Les prisons de Nantes. Tri Yann
Le référé-liberté
Dans sa
décision Ananyev et autres du 10 janvier 2012, la CEDH rappelle que le recours offert aux personnes détenues doit être de nature à empêcher la continuation de la violation de l'article 3, de permettre une amélioration des conditions matérielles de détention, voire de mettre fin à une incarcération. Certes, le recours n'est pas nécessairement judiciaire et un juge administratif peut être compétent, s'il est indépendant et est en mesure de mettre fin au problème à l'origine des griefs.
Dans l'arrêt
Yengo de 2015, la CEDH avait déjà observé qu'aucune juridiction française n'avait jamais ordonné la mise en liberté d'un détenu en se fondant sur le caractère inhumain et dégradant de ses conditions de détention. Certes, la Cour prend acte que des décisions contraignantes ont été prises, comme
l'ordonnance du 22 décembre 2012 par laquelle le juge des référés du Conseil d'Etat ordonne la destruction des animaux nuisibles dans la prison des Baumettes.

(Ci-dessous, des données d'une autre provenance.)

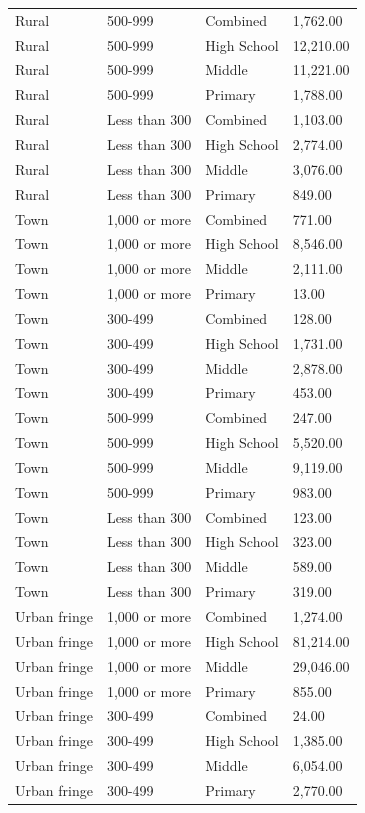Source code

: \documentclass[man]{apa6}
\begin{document}
\begin{table}[tbp]
\begin{center}
\begin{threeparttable}
\begin{tabular}{llll}
Rural & 500-999 & Combined & 1,762.00\\
Rural & 500-999 & High School & 12,210.00\\
Rural & 500-999 & Middle & 11,221.00\\
Rural & 500-999 & Primary & 1,788.00\\
Rural & Less than 300 & Combined & 1,103.00\\
Rural & Less than 300 & High School & 2,774.00\\
Rural & Less than 300 & Middle & 3,076.00\\
Rural & Less than 300 & Primary & 849.00\\
Town & 1,000 or more & Combined & 771.00\\
Town & 1,000 or more & High School & 8,546.00\\
Town & 1,000 or more & Middle & 2,111.00\\
Town & 1,000 or more & Primary & 13.00\\
Town & 300-499 & Combined & 128.00\\
Town & 300-499 & High School & 1,731.00\\
Town & 300-499 & Middle & 2,878.00\\
Town & 300-499 & Primary & 453.00\\
Town & 500-999 & Combined & 247.00\\
Town & 500-999 & High School & 5,520.00\\
Town & 500-999 & Middle & 9,119.00\\
Town & 500-999 & Primary & 983.00\\
Town & Less than 300 & Combined & 123.00\\
Town & Less than 300 & High School & 323.00\\
Town & Less than 300 & Middle & 589.00\\
Town & Less than 300 & Primary & 319.00\\
Urban fringe & 1,000 or more & Combined & 1,274.00\\
Urban fringe & 1,000 or more & High School & 81,214.00\\
Urban fringe & 1,000 or more & Middle & 29,046.00\\
Urban fringe & 1,000 or more & Primary & 855.00\\
Urban fringe & 300-499 & Combined & 24.00\\
Urban fringe & 300-499 & High School & 1,385.00\\
Urban fringe & 300-499 & Middle & 6,054.00\\
Urban fringe & 300-499 & Primary & 2,770.00\\

\end{tabular}
\end{threeparttable}
\end{center}
\end{table}
\end{document}

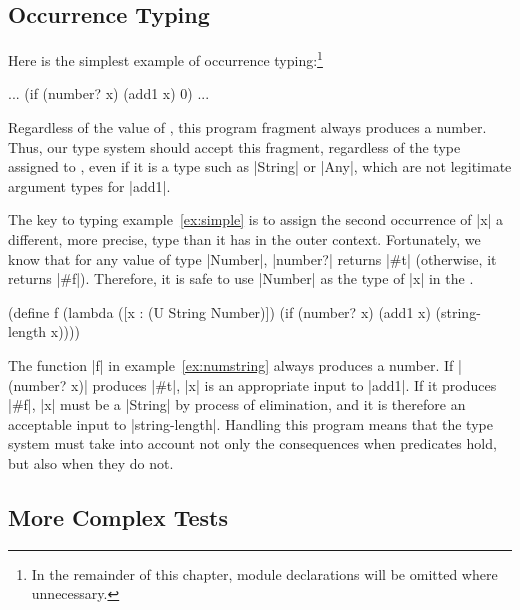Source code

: \begin{schemeregion}
\section{Occurrence Typing}
\label{sec:occur}
Here is the simplest example of occurrence typing:\footnote{In the
  remainder of this chapter, module declarations will be omitted where
unnecessary.}

\begin{exmp}
\begin{schemedisplay}
... (if (number? x) (add1 x) 0) ...
\end{schemedisplay}
\label{ex:simple}
\end{exmp}

\noindent
Regardless of the value of , this program fragment always
produces a number.  Thus, our type system should accept this fragment,
regardless of the type assigned to , even if it is a type
such as \scheme|String| or \scheme|Any|, which are not legitimate
argument types for \scheme|add1|.

The key to typing example~\ref{ex:simple} is to assign the second occurrence of
\scheme|x| a different, more precise, type than it has in the outer
context.  
Fortunately, we know that for  any
value of type \scheme|Number|, \scheme|number?| returns
\scheme|#t| (otherwise, it returns \scheme|#f|).  Therefore, it is safe to use 
\scheme|Number| as the type
of \scheme|x|  in the \tbranch.

\begin{exmp}
\begin{schemedisplay}
(define f 
  (lambda ([x : (U String Number)])
    (if (number? x) (add1 x) (string-length x))))
\end{schemedisplay}
\label{ex:numstring}
\end{exmp}
\noindent
The function \scheme|f| in example~\ref{ex:numstring}
always produces a number. If \scheme|(number? x)| produces
\scheme|#t|, \scheme|x| is an appropriate input to \scheme|add1|. If it
produces \scheme|#f|, \scheme|x| must be a \scheme|String| by process of
elimination, and it is therefore an acceptable input to 
\scheme|string-length|.  Handling this program
means that the type system must take into account not only the consequences
 when predicates hold, but also when they do not.

\subsection{More Complex Tests}


\end{schemeregion}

Mais la présente affaire montre les limites du référé pour résoudre les
problèmes de surpopulation. En effet, le pouvoir d'injonction du juge a
une portée limitée. Il n'est pas autorisé à exiger des mesures
de réorganisation structurelle du service public pénitentiaire, mais
seulement des mesures d'urgence destinées à résoudre rapidement un
problème conjoncturel. Surtout, dans le cas de la surpopulation
carcérale, le pouvoir du juge se heurte tout simplement à la loi qui oblige un directeur de prison à incarcérer toute personne mise sous écrou. Enfin, la CEDH observe que les injonctions du juge des référés sont parfois exécutées avec une lenteur étudiée, d'autant que les budgets consacrés au service public pénitentiaire sont clairement insuffisants. De tous ces éléments, la Cour déduit que le référé offert aux personnes détenues n'est pas un recours suffisant, au sens de l'article 13 de la Convention.
Cette analyse du référé-liberté pourrait être réalisée dans bien d'autres domaines que celui de l'administration pénitentiaire et peut-être serait-il temps de réfléchir à des procédures plus efficaces ? Quoi qu'il en soit, au-delà du caractère prévisible, la question de la surpopulation carcérale demeure posée. L'inaction des autorités françaises risque finalement de conduire à une certaine forme de dessaisissement, et la CEDH pourrait bientôt, dans un arrêt pilote, dicter les mesures à prendre. Or, l'intervention récente de la ministre de la Justice, énumérant les peines alternatives à la prison pour justifier l'inertie actuelle, semble une réponse tout à fait inadaptée. A ses yeux, il suffit en effet de vider les prisons pour lutter contre la surpopulation carcérale..
Sur les traitements inhumains et dégradants : Chapitre 7, section 1 § 2 du
manuel de Libertés publiques sur internet.
Deux remarques sur votre analyse de très grande qualité juridique.
RépondreSupprimerLa première est que le résultat - même si nous n'en sommes pas encore au stade de l'arrêt pilote - n'est pas à l'honneur de la patrie autoproclamée des droits de l'homme.
La seconde est que nous sommes pleinement rassurés sur le professionnalisme du Conseil d'Etat. Il suffit de se rapporter à un extrait choisi de l'entretien accordé par son vice-président, Bruno Lasserre (mis en examen pour complicité de harcèlement moral !) au quotidien Le Monde du 7 février 2020 en page 8 ("Le Conseil d'Etat n'a de comptes à régler avec personne") :
"Il ne faut pas surinterpréter ces événements. Le Conseil d'Etat est composé de juristes mus par deux exigences : la rigueur et l'impartialité. Nous ne cherchons pas la publicité. Nous ne situons pas dans le jeu politique. Le Conseil d'Etat est indépendant et n'a de comptes à régler avec personne. Nous disons le droit de manière sereine, sans arrière-pensées".
La conclusion, qui s'applique au mot près aux vénérables membres du Conseil d'Etat, revient à Coluche : "Les hommes politiques font quelques années de Droit à l'école et toutes les autres de travers".
Tout ceci est attristant. Merci pour votre analyse brillante.